» **ACTION ITEM**:
The required result is an exact copy of the material from the line with "Atividades da disciplina de PDM (dart)" through its final line, both ends included.

» **EXERCISE INPUT**:

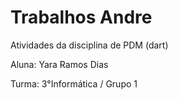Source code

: # Trabalhos Andre
Atividades da disciplina de PDM (dart)

Aluna: Yara Ramos Dias 

Turma: 3°Informática / Grupo 1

» **REPLY TO THE TASK**:
Atividades da disciplina de PDM (dart)

Aluna: Yara Ramos Dias 

Turma: 3°Informática / Grupo 1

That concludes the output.